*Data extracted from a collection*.
◇ ◇ ◇
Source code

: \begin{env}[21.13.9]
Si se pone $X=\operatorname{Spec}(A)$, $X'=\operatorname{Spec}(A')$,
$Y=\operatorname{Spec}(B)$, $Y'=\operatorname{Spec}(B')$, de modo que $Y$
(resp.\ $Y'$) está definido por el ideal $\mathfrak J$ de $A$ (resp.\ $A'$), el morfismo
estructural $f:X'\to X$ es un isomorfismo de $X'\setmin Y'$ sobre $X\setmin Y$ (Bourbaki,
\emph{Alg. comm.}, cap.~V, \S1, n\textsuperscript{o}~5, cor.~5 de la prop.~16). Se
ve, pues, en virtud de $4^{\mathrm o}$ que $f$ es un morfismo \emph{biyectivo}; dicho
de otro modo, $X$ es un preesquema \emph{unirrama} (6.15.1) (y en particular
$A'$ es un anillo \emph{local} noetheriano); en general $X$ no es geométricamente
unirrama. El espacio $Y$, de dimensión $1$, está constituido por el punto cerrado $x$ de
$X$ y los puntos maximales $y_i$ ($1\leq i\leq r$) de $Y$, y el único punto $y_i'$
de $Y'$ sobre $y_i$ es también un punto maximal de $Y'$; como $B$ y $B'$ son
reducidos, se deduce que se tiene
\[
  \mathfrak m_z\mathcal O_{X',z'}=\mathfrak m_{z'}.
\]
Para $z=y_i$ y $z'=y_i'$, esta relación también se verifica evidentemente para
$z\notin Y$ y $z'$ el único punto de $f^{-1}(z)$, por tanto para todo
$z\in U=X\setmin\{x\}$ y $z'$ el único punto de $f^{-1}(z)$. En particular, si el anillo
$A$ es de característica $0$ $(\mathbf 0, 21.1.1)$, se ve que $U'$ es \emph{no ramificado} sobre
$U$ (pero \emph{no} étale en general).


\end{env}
◇ ◇ ◇
The answer must consist of every line in the records above that contains the word "Spec".

Si se pone $X=\operatorname{Spec}(A)$, $X'=\operatorname{Spec}(A')$,
$Y=\operatorname{Spec}(B)$, $Y'=\operatorname{Spec}(B')$, de modo que $Y$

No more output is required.